(20 Nov 1996) Natural Sound
Two hundred miles above earth, astronauts from the Space Shuttle Columbia worked Wednesday to correct alignment problems in an ultraviolet telescope that had been set up hours before.
With the deployment, the astronauts completed the first major task of their 16-day mission.
The telescope -- known as Orfeus-Spas -- is designed to observe stars and interstellar gas.
Astronauts aboard Shuttle Columbia deployed the ultraviolet telescope on Tuesday night, about eight hours into their mission.
Part of a 93 (m) million U-S dollars project, the U-S/German Orfeus-Spas will spend two weeks looking at new-born and dying stars and the moon's atmosphere.
After being delayed by bad weather and a problem booster rocket for 11 days, Columbia lifted off Tuesday.
Columbia's five astronauts set loose the telescope Tuesday night, eight hours after the shuttle blasted off.
Scientists on the ground spent Wednesday morning trying to correct misalignments that kept the telescope's instruments from seeing what it was pointing at.
The telescope is supposed to fly free of Columbia more than 200 miles above Earth for nearly 14 days, making up to 300 observations of new-born and dying stars, interstellar gas, the atmosphere of the moon, and the northern and southern lights of Jupiter.
Scientists discovered the alignment problems when they aimed the telescope at the brightest ultraviolet object in the sky other than the sun, a star in the Constellation Puppis 1,000 to 1,500 light-years away.
The star wasn't where it was supposed to be.
NASA scientists said the problems are not a threat to the mission.
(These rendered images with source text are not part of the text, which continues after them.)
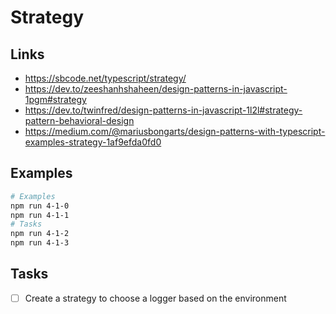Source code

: # Strategy

## Links

- https://sbcode.net/typescript/strategy/
- https://dev.to/zeeshanhshaheen/design-patterns-in-javascript-1pgm#strategy
- https://dev.to/twinfred/design-patterns-in-javascript-1l2l#strategy-pattern-behavioral-design
- https://medium.com/@mariusbongarts/design-patterns-with-typescript-examples-strategy-1af9efda0fd0

## Examples

```bash
# Examples
npm run 4-1-0
npm run 4-1-1
# Tasks
npm run 4-1-2
npm run 4-1-3
```

## Tasks

- [ ] Create a strategy to choose a logger based on the environment
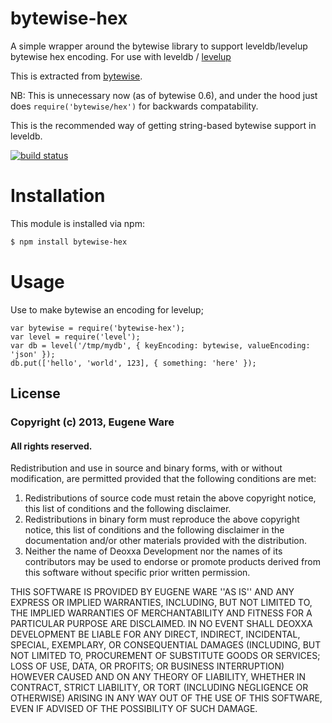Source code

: # bytewise-hex

A simple wrapper around the bytewise library to support leveldb/levelup bytewise hex encoding.
For use with leveldb / [levelup](https://github.com/rvagg/node-levelup)

This is extracted from [bytewise](https://github.com/deanlandolt/bytewise/blob/master/hex.js).

NB: This is unnecessary now (as of bytewise 0.6), and under the hood just does
`require('bytewise/hex')` for backwards compatability.

This is the recommended way of getting string-based bytewise support in leveldb.

[![build status](https://secure.travis-ci.org/eugeneware/bytewise-hex.png)](http://travis-ci.org/eugeneware/bytewise-hex)

# Installation

This module is installed via npm:

``` bash
$ npm install bytewise-hex
```

# Usage

Use to make bytewise an encoding for levelup;

```
var bytewise = require('bytewise-hex');
var level = require('level');
var db = level('/tmp/mydb', { keyEncoding: bytewise, valueEncoding: 'json' });
db.put(['hello', 'world', 123], { something: 'here' });
```

## License

### Copyright (c) 2013, Eugene Ware
#### All rights reserved.
  
Redistribution and use in source and binary forms, with or without
modification, are permitted provided that the following conditions are met:  
1. Redistributions of source code must retain the above copyright
   notice, this list of conditions and the following disclaimer.  
2. Redistributions in binary form must reproduce the above copyright
   notice, this list of conditions and the following disclaimer in the
   documentation and/or other materials provided with the distribution.  
3. Neither the name of Deoxxa Development nor the names of its contributors
   may be used to endorse or promote products derived from this software
   without specific prior written permission.  
  
THIS SOFTWARE IS PROVIDED BY EUGENE WARE ''AS IS'' AND ANY
EXPRESS OR IMPLIED WARRANTIES, INCLUDING, BUT NOT LIMITED TO, THE IMPLIED
WARRANTIES OF MERCHANTABILITY AND FITNESS FOR A PARTICULAR PURPOSE ARE
DISCLAIMED. IN NO EVENT SHALL DEOXXA DEVELOPMENT BE LIABLE FOR ANY
DIRECT, INDIRECT, INCIDENTAL, SPECIAL, EXEMPLARY, OR CONSEQUENTIAL DAMAGES
(INCLUDING, BUT NOT LIMITED TO, PROCUREMENT OF SUBSTITUTE GOODS OR SERVICES;
LOSS OF USE, DATA, OR PROFITS; OR BUSINESS INTERRUPTION) HOWEVER CAUSED AND
ON ANY THEORY OF LIABILITY, WHETHER IN CONTRACT, STRICT LIABILITY, OR TORT
(INCLUDING NEGLIGENCE OR OTHERWISE) ARISING IN ANY WAY OUT OF THE USE OF THIS
SOFTWARE, EVEN IF ADVISED OF THE POSSIBILITY OF SUCH DAMAGE.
The experiment had technical problems on its first two shuttle flights, and the cost of the project so far is about 29 (m) million U-S dollars.
Later in the mission, two astronauts will venture outside to test new space-walking tools, including a crane for the future international space station.
The telescope trailed shuttle Columbia by more than 20 miles today, at heights of 200 miles above Earth.
The shuttle will pick up the telescope before its return to Earth 5 December.